Find epitopes in proteins to accelerate vaccine design
B-cells in our immune system reacts to specific parts of the antigens, called epitopes. Thus, epitopes can be used to develope vaccines, such that the immune system can develope antibodies against the virus.
In times of covid-19 spreading across the globe, the search for a vaccine is as urgent as never before. To accelerate this process, it would be very beneficial to identify the epitopes in the Sars-Cov-2 proteins.

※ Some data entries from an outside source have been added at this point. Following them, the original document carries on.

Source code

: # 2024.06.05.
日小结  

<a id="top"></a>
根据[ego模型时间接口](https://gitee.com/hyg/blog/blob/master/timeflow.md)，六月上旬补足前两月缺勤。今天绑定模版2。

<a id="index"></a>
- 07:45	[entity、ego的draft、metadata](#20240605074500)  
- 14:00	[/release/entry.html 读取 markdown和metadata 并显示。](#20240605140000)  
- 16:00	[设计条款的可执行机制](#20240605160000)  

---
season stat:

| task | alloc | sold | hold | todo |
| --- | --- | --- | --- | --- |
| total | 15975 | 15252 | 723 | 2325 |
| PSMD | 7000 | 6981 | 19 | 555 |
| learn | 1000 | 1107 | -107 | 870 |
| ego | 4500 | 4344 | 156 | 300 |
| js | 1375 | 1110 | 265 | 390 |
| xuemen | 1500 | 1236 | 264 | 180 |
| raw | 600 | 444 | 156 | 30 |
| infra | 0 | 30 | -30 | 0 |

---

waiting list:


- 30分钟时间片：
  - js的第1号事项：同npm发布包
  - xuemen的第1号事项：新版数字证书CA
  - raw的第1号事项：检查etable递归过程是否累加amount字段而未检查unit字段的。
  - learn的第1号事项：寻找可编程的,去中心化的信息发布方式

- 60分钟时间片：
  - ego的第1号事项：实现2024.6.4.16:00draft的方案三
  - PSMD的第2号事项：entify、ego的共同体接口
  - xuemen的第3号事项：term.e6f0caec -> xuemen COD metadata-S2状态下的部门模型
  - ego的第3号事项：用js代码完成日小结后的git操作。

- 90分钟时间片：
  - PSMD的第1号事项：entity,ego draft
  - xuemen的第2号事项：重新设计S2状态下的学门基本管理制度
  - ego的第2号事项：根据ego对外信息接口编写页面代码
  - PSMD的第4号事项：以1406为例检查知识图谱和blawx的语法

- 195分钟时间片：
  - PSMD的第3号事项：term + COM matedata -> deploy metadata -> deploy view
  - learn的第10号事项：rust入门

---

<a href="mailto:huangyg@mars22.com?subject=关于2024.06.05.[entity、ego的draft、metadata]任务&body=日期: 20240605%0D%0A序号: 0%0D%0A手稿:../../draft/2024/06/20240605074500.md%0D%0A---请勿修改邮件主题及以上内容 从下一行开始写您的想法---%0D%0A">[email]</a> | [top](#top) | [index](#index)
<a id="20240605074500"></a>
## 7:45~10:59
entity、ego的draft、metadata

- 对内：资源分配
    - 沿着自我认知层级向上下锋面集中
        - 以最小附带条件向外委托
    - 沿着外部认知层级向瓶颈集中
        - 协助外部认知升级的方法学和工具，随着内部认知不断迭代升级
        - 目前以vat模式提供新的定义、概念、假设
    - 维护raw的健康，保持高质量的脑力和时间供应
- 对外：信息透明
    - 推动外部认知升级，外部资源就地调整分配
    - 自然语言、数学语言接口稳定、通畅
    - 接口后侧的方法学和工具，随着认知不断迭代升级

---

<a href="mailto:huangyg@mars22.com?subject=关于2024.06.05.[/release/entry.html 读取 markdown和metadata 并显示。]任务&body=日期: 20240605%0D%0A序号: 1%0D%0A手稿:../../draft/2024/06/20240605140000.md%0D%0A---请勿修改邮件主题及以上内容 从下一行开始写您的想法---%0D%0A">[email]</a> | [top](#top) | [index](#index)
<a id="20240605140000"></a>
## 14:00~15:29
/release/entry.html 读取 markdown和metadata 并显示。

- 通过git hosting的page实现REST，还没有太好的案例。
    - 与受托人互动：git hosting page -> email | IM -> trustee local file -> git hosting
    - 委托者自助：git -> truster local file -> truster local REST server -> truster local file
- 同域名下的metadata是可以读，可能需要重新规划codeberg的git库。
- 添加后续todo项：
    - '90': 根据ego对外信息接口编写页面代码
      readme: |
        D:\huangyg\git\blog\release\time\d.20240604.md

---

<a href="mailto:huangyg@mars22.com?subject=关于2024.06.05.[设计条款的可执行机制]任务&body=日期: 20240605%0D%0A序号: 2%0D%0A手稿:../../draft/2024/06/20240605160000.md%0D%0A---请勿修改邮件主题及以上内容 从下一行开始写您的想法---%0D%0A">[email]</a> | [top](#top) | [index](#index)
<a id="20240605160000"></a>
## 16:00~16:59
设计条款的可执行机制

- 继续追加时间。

In previous work called BepiPred by Jespersen et. al. [1], a random forest is trained to detect epitopes in protein sequences. Here, the goal is to improve on this model, with a two-step approach:
The pipeline consists of two models:
- A Random Forest model that takes amino-acids and their context as input and predicts for each single amino acid the probability that it belongs to an epitope
- A CNN that takes short sequences (epitope candidates) as input and predicts whether or not it is a epitope (binary output)

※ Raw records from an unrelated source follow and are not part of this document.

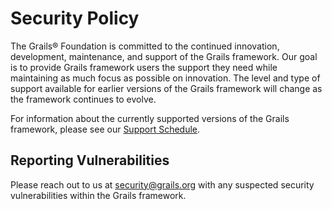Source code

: # Security Policy

The Grails® Foundation is committed to the continued innovation, development, maintenance, and support of the Grails framework.
Our goal is to provide Grails framework users the support they need while maintaining as much focus as possible on innovation.
The level and type of support available for earlier versions of the Grails framework will change as the framework continues to evolve.

For information about the currently supported versions of the Grails framework, please see our [Support Schedule](https://grails.org/support-schedule.html).

## Reporting Vulnerabilities

Please reach out to us at security@grails.org with any suspected security vulnerabilities within the Grails framework.
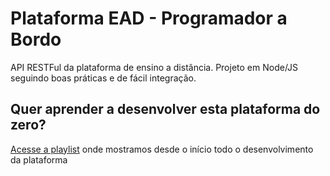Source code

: # Plataforma EAD - Programador a Bordo

API RESTFul da plataforma de ensino a distância. Projeto em Node/JS seguindo boas práticas e de fácil integração.

## Quer aprender a desenvolver esta plataforma do zero?
[Acesse a playlist](https://www.youtube.com/watch?v=Tlu2hu6CEcI&list=PLbA-jMwv0cuVxsn9saWFWS2eOQEWKE-K7) onde mostramos desde o início todo o desenvolvimento da plataforma
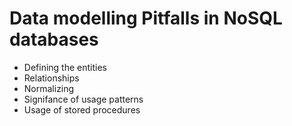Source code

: # Data modelling Pitfalls in NoSQL databases

* Defining the entities
* Relationships
* Normalizing
* Signifance of usage patterns
* Usage of stored procedures
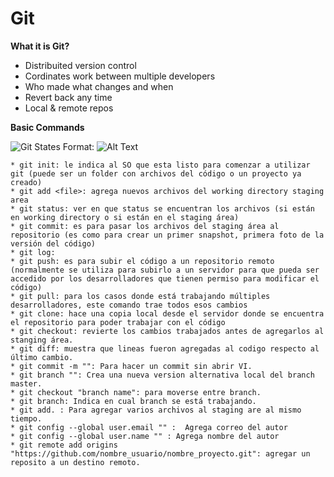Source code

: # Git

**What it is Git?**
* Distribuited version control 
* Cordinates work between multiple developers
* Who made what changes and when
* Revert back any time
* Local & remote repos

**Basic Commands**

![Git States](/images/git_states.png)
Format: ![Alt Text](url)


	* git init: le indica al SO que esta listo para comenzar a utilizar git (puede ser un folder con archivos del código o un proyecto ya creado)
	* git add <file>: agrega nuevos archivos del working directory staging area
	* git status: ver en que status se encuentran los archivos (si están en working directory o si están en el staging área)
	* git commit: es para pasar los archivos del staging área al repositorio (es como para crear un primer snapshot, primera foto de la versión del código)
	* git log: 
	* git push: es para subir el código a un repositorio remoto (normalmente se utiliza para subirlo a un servidor para que pueda ser accedido por los desarrolladores que tienen permiso para modificar el código)
	* git pull: para los casos donde está trabajando múltiples desarrolladores, este comando trae todos esos cambios
	* git clone: hace una copia local desde el servidor donde se encuentra el repositorio para poder trabajar con el código
	* git checkout: revierte los cambios trabajados antes de agregarlos al stanging área.
	* git diff: muestra que lineas fueron agregadas al codigo respecto al último cambio.
	* git commit -m "": Para hacer un commit sin abrir VI.
	* git branch "": Crea una nueva version alternativa local del branch master.
	* git checkout "branch name": para moverse entre branch.
	* git branch: Indica en cual branch se está trabajando.
	* git add. : Para agregar varios archivos al staging are al mismo tiempo.
	* git config --global user.email "" :  Agrega correo del autor
	* git config --global user.name "" : Agrega nombre del autor
	* git remote add origins "https://github.com/nombre_usuario/nombre_proyecto.git": agregar un reposito a un destino remoto.
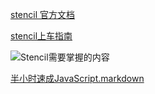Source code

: 
[stencil 官方文档](https://www.tslang.cn/docs/handbook/basic-types.html)

[stencil上车指南](http://gogs.xiaoyuanjijiehao.com/antlinker/ant-doc/src/master/%E5%AD%A6%E4%B9%A0%E7%AC%94%E8%AE%B0/stencil%E4%B8%8A%E8%BD%A6%E6%8C%87%E5%8D%97.md)

![Stencil需要掌握的内容](https://s2.ax1x.com/2019/05/20/ExDmlT.png)

[半小时速成JavaScript.markdown](http://gogs.xiaoyuanjijiehao.com/antlinker/ant-doc/src/master/%E5%AD%A6%E4%B9%A0%E7%AC%94%E8%AE%B0/%E5%8D%8A%E5%B0%8F%E6%97%B6%E9%80%9F%E6%88%90JavaScript.markdown)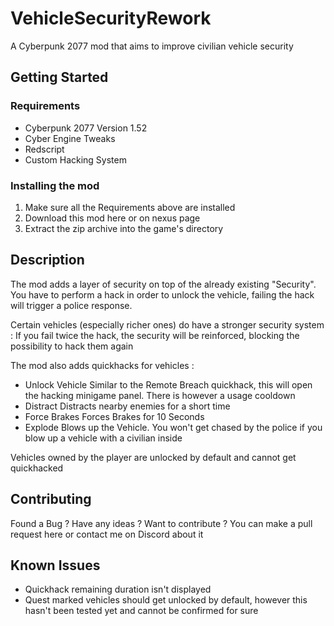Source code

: # VehicleSecurityRework
A Cyberpunk 2077 mod that aims to improve civilian vehicle security

## Getting Started

### Requirements
 - Cyberpunk 2077 Version 1.52
 - Cyber Engine Tweaks
 - Redscript
 - Custom Hacking System

### Installing the mod
 1. Make sure all the Requirements above are installed
 2. Download this mod here or on nexus page
 3. Extract the zip archive into the game's directory
 
## Description
The mod adds a layer of security on top of the already existing "Security". You have to perform a hack in order to unlock the vehicle, failing the hack will trigger a police response.

Certain vehicles (especially richer ones) do have a stronger security system : If you fail twice the hack, the security will be reinforced, blocking the possibility to hack them again

The mod also adds quickhacks for vehicles :
 - Unlock Vehicle
 	Similar to the Remote Breach quickhack, this will open the hacking minigame panel. There is however a usage cooldown
 - Distract
 	Distracts nearby enemies for a short time
 - Force Brakes
 	Forces Brakes for 10 Seconds
 - Explode
 	Blows up the Vehicle. You won't get chased by the police if you blow up a vehicle with a civilian inside

Vehicles owned by the player are unlocked by default and cannot get quickhacked

## Contributing
Found a Bug ? Have any ideas ? Want to contribute ? You can make a pull request here or contact me on Discord about it

## Known Issues
 - Quickhack remaining duration isn't displayed
 - Quest marked vehicles should get unlocked by default, however this hasn't been tested yet and cannot be confirmed for sure
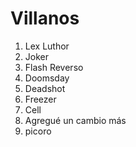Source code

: 
# Villanos

1. Lex Luthor
2. Joker
3. Flash Reverso
4. Doomsday
5. Deadshot
6. Freezer
7. Cell
8. Agregué un cambio más
9. picoro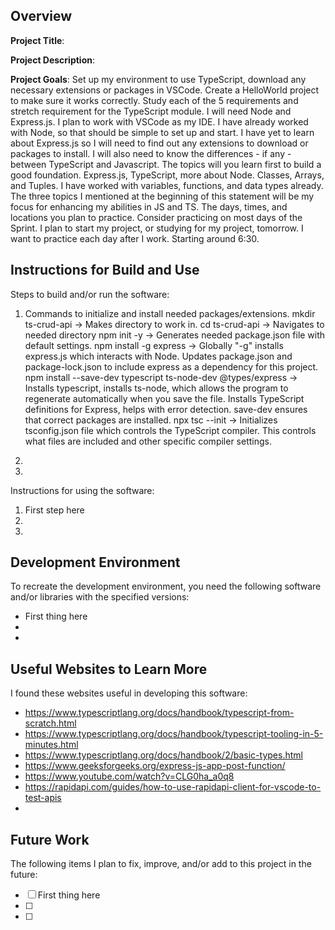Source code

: ## Overview

**Project Title**: 

**Project Description**: 

**Project Goals**: Set up my environment to use TypeScript, download any necessary extensions or packages in VSCode. Create a HelloWorld project to make sure it works correctly. Study each of the 5 requirements and stretch requirement for the TypeScript module.
I will need Node and Express.js. I plan to work with VSCode as my IDE. I have already worked with Node, so that should be simple to set up and start. I have yet to learn about Express.js so I will need to find out any extensions to download or packages to install.
I will also need to know the differences - if any - between TypeScript and Javascript.
The topics will you learn first to build a good foundation.
Express.js, TypeScript, more about Node.
Classes, Arrays, and Tuples. I have worked with variables, functions, and data types already. The three topics I mentioned at the beginning of this statement will be my focus for enhancing my abilities in JS and TS.
The days, times, and locations you plan to practice. Consider practicing on most days of the Sprint.
I plan to start my project, or studying for my project, tomorrow. I want to practice each day after I work. Starting around 6:30.

## Instructions for Build and Use

Steps to build and/or run the software:

1. Commands to initialize and install needed packages/extensions.
mkdir ts-crud-api -> Makes directory to work in.
cd ts-crud-api -> Navigates to needed directory
npm init -y -> Generates needed package.json file with default settings.
npm install -g express -> Globally "-g" installs express.js which interacts with Node. Updates package.json and package-lock.json to include express as a dependency for this project.
npm install --save-dev typescript ts-node-dev @types/express -> Installs typescript, installs ts-node, which allows the program to regenerate automatically when you save the file. Installs TypeScript definitions for Express, helps with error detection. save-dev ensures that correct packages are installed.
npx tsc --init -> Initializes tsconfig.json file which controls the TypeScript compiler. This controls what files are included and other specific compiler settings. 

2.
3.

Instructions for using the software:

1. First step here
2.
3.

## Development Environment 

To recreate the development environment, you need the following software and/or libraries with the specified versions:

* First thing here
*
*

## Useful Websites to Learn More

I found these websites useful in developing this software:

* https://www.typescriptlang.org/docs/handbook/typescript-from-scratch.html
* https://www.typescriptlang.org/docs/handbook/typescript-tooling-in-5-minutes.html
* https://www.typescriptlang.org/docs/handbook/2/basic-types.html
* https://www.geeksforgeeks.org/express-js-app-post-function/
* https://www.youtube.com/watch?v=CLG0ha_a0q8 
* https://rapidapi.com/guides/how-to-use-rapidapi-client-for-vscode-to-test-apis 
* 

## Future Work

The following items I plan to fix, improve, and/or add to this project in the future:

* [ ] First thing here
* [ ]
* [ ]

Then, Sars-Cov-2 proteins are processed in the following way:
- feed sequences through the Random Forest model to get the epitope-probability per amino acid
- find areas of high probability in the sequence --> these are possible epitope candidates
- take these candidates and input them into the predictive model --> this yields the probability that a candidate is actually an epitope
The output would be the epitope candidate of each protein which got the highest rating from the predictive model
The code for this pipeline is in the notebook pipeline_epitopes
To install dependencies with a conda environment, run
conda env create -f environment.yml
[1] Jespersen, Martin Closter, et al. "BepiPred-2.0: improving sequence-based B-cell epitope prediction using conformational epitopes." Nucleic acids research 45.W1 (2017): W24-W29.